Présent lors du sommet de l’Otan à Ankara (Turquie), ce mercredi 8 juillet 2026, Donald Trump semble vouloir remettre une pièce dans la machine de son obsession d’accaparement du Groenland. « Le Groenland est très important pour les États-Unis, mais n’est pas important pour le Danemark », a déclaré le président des États-Unis, qui a exprimé une certaine frustration de ne pas avoir pu s’emparer du territoire autonome danois, considéré comme indispensable à la sécurité de son pays. Ce qui constitue « un grand problème » à ses yeux.

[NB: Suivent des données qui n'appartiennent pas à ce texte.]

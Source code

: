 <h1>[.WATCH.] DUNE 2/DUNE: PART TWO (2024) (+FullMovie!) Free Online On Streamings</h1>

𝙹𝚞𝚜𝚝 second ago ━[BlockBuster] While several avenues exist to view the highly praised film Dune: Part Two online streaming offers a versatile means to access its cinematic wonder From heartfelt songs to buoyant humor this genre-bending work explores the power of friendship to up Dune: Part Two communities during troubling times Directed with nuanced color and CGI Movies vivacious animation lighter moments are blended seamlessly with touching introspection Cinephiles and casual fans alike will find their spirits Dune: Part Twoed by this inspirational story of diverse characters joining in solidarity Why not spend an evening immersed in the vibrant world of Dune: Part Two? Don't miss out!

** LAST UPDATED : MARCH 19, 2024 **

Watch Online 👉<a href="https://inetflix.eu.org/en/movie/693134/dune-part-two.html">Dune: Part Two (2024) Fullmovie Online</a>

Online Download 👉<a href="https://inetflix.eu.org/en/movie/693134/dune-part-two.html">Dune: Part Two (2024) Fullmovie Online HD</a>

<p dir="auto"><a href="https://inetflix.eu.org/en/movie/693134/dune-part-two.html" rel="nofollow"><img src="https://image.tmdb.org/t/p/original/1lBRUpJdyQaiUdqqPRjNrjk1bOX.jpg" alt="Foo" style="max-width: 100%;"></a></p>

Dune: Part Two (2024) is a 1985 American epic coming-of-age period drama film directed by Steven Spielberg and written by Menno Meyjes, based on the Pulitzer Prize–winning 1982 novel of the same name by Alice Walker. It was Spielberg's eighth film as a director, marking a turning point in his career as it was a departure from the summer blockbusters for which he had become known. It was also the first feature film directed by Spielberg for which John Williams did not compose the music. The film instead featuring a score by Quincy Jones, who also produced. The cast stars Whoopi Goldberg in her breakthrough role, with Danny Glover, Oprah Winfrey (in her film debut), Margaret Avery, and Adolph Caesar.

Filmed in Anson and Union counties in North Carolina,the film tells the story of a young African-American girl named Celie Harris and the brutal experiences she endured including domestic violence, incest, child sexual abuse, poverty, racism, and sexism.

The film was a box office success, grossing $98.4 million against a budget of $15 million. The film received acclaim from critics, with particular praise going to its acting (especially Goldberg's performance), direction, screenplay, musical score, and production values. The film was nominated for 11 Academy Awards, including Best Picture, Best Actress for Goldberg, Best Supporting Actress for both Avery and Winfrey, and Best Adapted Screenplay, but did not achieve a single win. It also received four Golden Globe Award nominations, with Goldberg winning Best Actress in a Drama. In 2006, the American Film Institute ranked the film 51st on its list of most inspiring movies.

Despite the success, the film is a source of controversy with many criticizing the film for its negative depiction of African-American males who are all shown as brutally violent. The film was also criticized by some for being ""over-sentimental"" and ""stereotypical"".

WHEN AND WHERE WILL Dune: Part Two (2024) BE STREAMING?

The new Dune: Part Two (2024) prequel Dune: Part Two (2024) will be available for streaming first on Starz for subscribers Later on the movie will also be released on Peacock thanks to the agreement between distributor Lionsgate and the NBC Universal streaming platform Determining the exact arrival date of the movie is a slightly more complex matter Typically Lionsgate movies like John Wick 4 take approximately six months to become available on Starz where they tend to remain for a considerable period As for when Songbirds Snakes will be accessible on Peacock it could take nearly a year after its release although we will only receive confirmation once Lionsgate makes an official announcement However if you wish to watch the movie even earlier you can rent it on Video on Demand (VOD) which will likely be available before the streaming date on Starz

« Le Groenland n’est pas à vendre »

Au côté du secrétaire général de l’Otan, Mark Rutte, le président des États-Unis s’est montré « en colère contre l’Otan », avançant que la saisie de ce territoire était nécessaire « pour la protection du monde, pas uniquement des États-Unis ». « Quand nous voulions le prendre », les membres de l’Otan « ont tous dit non », a-t-il même déploré.

Donald Trump s’est lancé dans une reconstitution historique en affirmant que « lorsque les nazis ont pris le contrôle du Danemark en moins d’un jour » durant la Seconde Guerre mondiale, « ils nous ont demandé de nous occuper du Groenland », « et ensuite, sottement, nous l’avons rendu ».

Face à ces nouvelles déclarations, la Première ministre danoise Mette Frederiksen a réaffirmé ce mercredi « le Groenland n’est bien évidemment pas à vendre ».